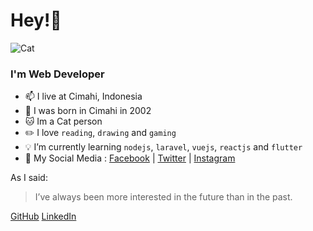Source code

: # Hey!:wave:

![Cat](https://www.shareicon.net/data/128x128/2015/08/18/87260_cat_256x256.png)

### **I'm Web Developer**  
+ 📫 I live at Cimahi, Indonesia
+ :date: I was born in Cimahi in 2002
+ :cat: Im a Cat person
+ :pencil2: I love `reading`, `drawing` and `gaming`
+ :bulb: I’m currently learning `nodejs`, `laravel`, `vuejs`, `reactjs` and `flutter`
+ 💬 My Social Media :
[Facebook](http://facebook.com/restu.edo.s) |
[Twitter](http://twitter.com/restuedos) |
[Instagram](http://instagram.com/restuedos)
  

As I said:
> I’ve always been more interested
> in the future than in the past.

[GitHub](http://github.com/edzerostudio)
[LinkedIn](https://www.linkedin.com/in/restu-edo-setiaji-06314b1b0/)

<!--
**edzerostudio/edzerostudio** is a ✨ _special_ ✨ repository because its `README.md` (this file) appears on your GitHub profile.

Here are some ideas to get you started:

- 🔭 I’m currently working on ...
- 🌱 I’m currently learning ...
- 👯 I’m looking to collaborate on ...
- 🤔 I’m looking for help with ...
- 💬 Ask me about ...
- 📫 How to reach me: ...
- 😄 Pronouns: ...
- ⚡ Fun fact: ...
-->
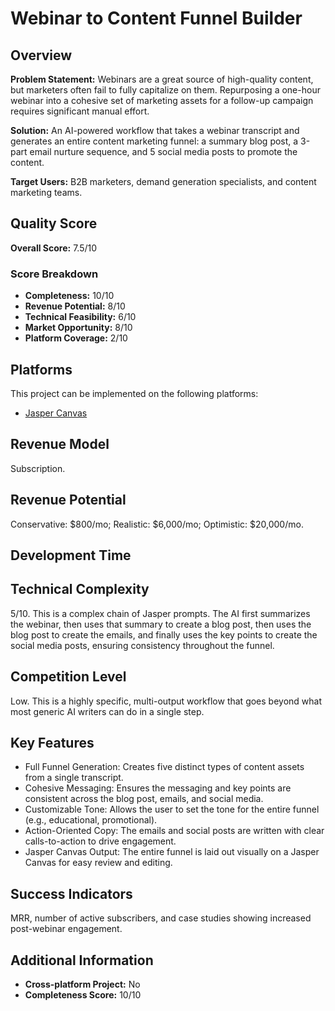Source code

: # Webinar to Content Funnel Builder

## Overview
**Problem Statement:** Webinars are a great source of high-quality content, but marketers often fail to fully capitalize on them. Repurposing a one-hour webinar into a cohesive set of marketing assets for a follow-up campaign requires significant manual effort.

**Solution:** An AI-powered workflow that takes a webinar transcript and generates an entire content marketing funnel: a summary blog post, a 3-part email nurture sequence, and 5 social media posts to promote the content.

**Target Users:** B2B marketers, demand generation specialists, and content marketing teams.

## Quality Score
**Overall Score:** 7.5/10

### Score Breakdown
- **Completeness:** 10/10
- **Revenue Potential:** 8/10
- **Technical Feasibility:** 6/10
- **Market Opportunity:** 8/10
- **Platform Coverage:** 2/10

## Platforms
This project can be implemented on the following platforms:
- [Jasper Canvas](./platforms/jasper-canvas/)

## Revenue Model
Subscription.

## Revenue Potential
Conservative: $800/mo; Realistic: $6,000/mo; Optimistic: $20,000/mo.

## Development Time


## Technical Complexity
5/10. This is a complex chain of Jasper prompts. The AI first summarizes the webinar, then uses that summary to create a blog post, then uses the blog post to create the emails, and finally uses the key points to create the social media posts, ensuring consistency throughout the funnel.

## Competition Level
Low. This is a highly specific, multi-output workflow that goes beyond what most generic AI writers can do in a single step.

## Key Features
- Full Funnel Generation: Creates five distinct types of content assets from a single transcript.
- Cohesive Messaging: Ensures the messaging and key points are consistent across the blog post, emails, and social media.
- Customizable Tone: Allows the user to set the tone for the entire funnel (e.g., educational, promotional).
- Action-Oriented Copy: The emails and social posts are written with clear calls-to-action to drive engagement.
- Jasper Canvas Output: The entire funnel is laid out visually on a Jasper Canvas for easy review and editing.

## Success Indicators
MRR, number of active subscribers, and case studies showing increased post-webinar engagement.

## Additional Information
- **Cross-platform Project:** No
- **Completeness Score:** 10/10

──────

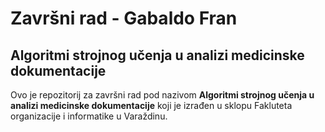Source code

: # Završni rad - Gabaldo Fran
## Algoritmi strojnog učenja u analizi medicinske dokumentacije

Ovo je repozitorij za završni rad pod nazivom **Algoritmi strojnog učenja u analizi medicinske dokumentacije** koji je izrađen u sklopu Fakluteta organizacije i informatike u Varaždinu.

──────

Only one stretch of the data above is needed. Restate it word for word, from the line containing "Conservative: $800/mo; Realistic: $6,000/mo;" through the line containing "- Full Funnel", both ends included.

• **Problem solution**:
Conservative: $800/mo; Realistic: $6,000/mo; Optimistic: $20,000/mo.

## Development Time


## Technical Complexity
5/10. This is a complex chain of Jasper prompts. The AI first summarizes the webinar, then uses that summary to create a blog post, then uses the blog post to create the emails, and finally uses the key points to create the social media posts, ensuring consistency throughout the funnel.

## Competition Level
Low. This is a highly specific, multi-output workflow that goes beyond what most generic AI writers can do in a single step.

## Key Features
- Full Funnel Generation: Creates five distinct types of content assets from a single transcript.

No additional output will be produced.